Congruence of Plane Figures
You are given two plane figures. Using the method of superposition, here are the steps to find whether they are congruent to each other or not:
- Trace a copy of figure 1 using a tracing paper.
- Cut it out of the paper and place it over figure 2.
- You may slide or move or even turn over the paper. If they cover each other completely, they are congruent. We write figure 1 ≅ figure 2.

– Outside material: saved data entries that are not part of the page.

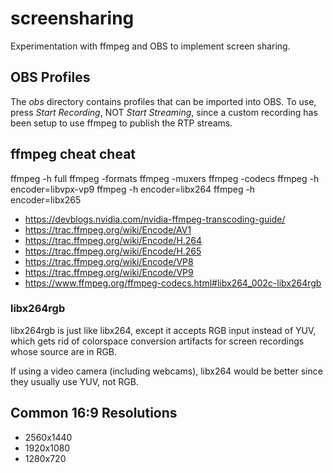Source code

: # screensharing

Experimentation with ffmpeg and OBS to implement screen sharing.

## OBS Profiles

The *obs* directory contains profiles that can be imported into OBS. To use,
press *Start Recording*, NOT *Start Streaming*, since a custom recording has
been setup to use ffmpeg to publish the RTP streams.

## ffmpeg cheat cheat

ffmpeg -h full
ffmpeg -formats
ffmpeg -muxers
ffmpeg -codecs
ffmpeg -h encoder=libvpx-vp9
ffmpeg -h encoder=libx264
ffmpeg -h encoder=libx265


- https://devblogs.nvidia.com/nvidia-ffmpeg-transcoding-guide/
- https://trac.ffmpeg.org/wiki/Encode/AV1
- https://trac.ffmpeg.org/wiki/Encode/H.264
- https://trac.ffmpeg.org/wiki/Encode/H.265
- https://trac.ffmpeg.org/wiki/Encode/VP8
- https://trac.ffmpeg.org/wiki/Encode/VP9
- https://www.ffmpeg.org/ffmpeg-codecs.html#libx264_002c-libx264rgb

### libx264rgb

libx264rgb is just like libx264, except it accepts RGB input instead of YUV,
which gets rid of colorspace conversion artifacts for screen recordings whose
source are in RGB.

If using a video camera (including webcams), libx264 would be better since they
usually use YUV, not RGB.


## Common 16:9 Resolutions

- 2560x1440
- 1920x1080
- 1280x720
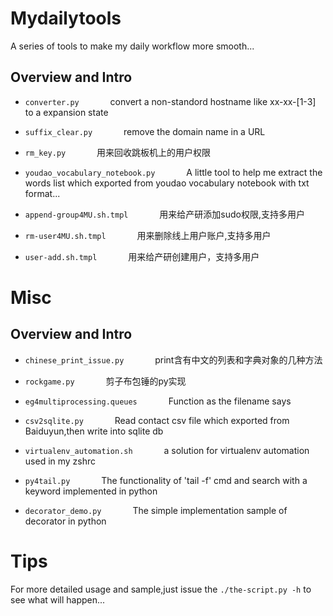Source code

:# Mydailytools
A series of tools to make my daily workflow more smooth...  

## Overview and Intro
- `converter.py` &emsp;&emsp;&emsp; convert a non-standord hostname like xx-xx-[1-3] to a expansion state

- `suffix_clear.py` &emsp;&emsp;&emsp; remove the domain name in a URL

- `rm_key.py` &emsp;&emsp;&emsp; 用来回收跳板机上的用户权限  

- `youdao_vocabulary_notebook.py` &emsp;&emsp;&emsp; A little tool to help me extract the words list which exported from youdao vocabulary notebook with txt format...

- `append-group4MU.sh.tmpl` &emsp;&emsp;&emsp; 用来给产研添加sudo权限,支持多用户  

- `rm-user4MU.sh.tmpl` &emsp;&emsp;&emsp; 用来删除线上用户账户,支持多用户  

- `user-add.sh.tmpl` &emsp;&emsp;&emsp; 用来给产研创建用户，支持多用户         

# Misc

## Overview and Intro
- `chinese_print_issue.py` &emsp;&emsp;&emsp; print含有中文的列表和字典对象的几种方法
- `rockgame.py` &emsp;&emsp;&emsp; 剪子布包锤的py实现

- `eg4multiprocessing.queues` &emsp;&emsp;&emsp; Function as the filename says

- `csv2sqlite.py` &emsp;&emsp;&emsp; Read contact csv file which exported from Baiduyun,then write into sqlite db

- `virtualenv_automation.sh` &emsp;&emsp;&emsp; a solution for virtualenv automation used in my zshrc  

- `py4tail.py` &emsp;&emsp;&emsp; The functionality of 'tail -f' cmd and search with a keyword implemented in python  

- `decorator_demo.py` &emsp;&emsp;&emsp; The simple implementation sample of decorator in python

# Tips
For more detailed usage and sample,just issue the `./the-script.py -h` to see what will happen...
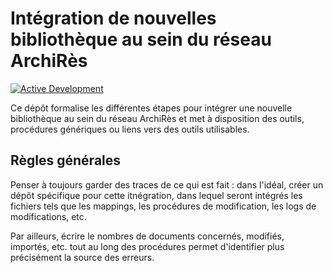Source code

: # Intégration de nouvelles bibliothèque au sein du réseau ArchiRès

[![Active Development](https://img.shields.io/badge/Maintenance%20Level-Actively%20Developed-brightgreen.svg)](https://gist.github.com/cheerfulstoic/d107229326a01ff0f333a1d3476e068d)

Ce dépôt formalise les différentes étapes pour intégrer une nouvelle bibliothèque au sein du réseau ArchiRès et met à disposition des outils, procédures génériques ou liens vers des outils utilisables.

## Règles générales

Penser à toujours garder des traces de ce qui est fait : dans l'idéal, créer un dépôt spécifique pour cette itnégration, dans lequel seront intégrés les fichiers tels que les mappings, les procédures de modification, les logs de modifications, etc.

Par ailleurs, écrire le nombres de documents concernés, modifiés, importés, etc. tout au long des procédures permet d'identifier plus précisément la source des erreurs.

Congruence among Line Segments
Two line segments are said to be congruent to each other if they have equal lengths. They may or may not align at the same angle with an axis or position in plane. To find whether one line segment is congruent to the other or not, we use the same method of superposition as discussed above. Thus if the two ends of the two line segments lie on one another, they are congruent.
Congruent Line Segments
If two angles have the same measure in degrees, they are congruent angles. The angles may or may not lie in the same position or orientation on plane. The method of superposition (as described above) can be used to check if given angles are congruent angles or not.
Thus, ∠PQR ≅ ∠ABC because the two angles measure 40 degrees. It is to be noted here that the length of BC is not equal to the length of QR. But congruence of angles does not depend on the length of the arms of the angles; it depends on the measures of the angles only. Thus, ∠PQR and ∠ABC are congruent angles.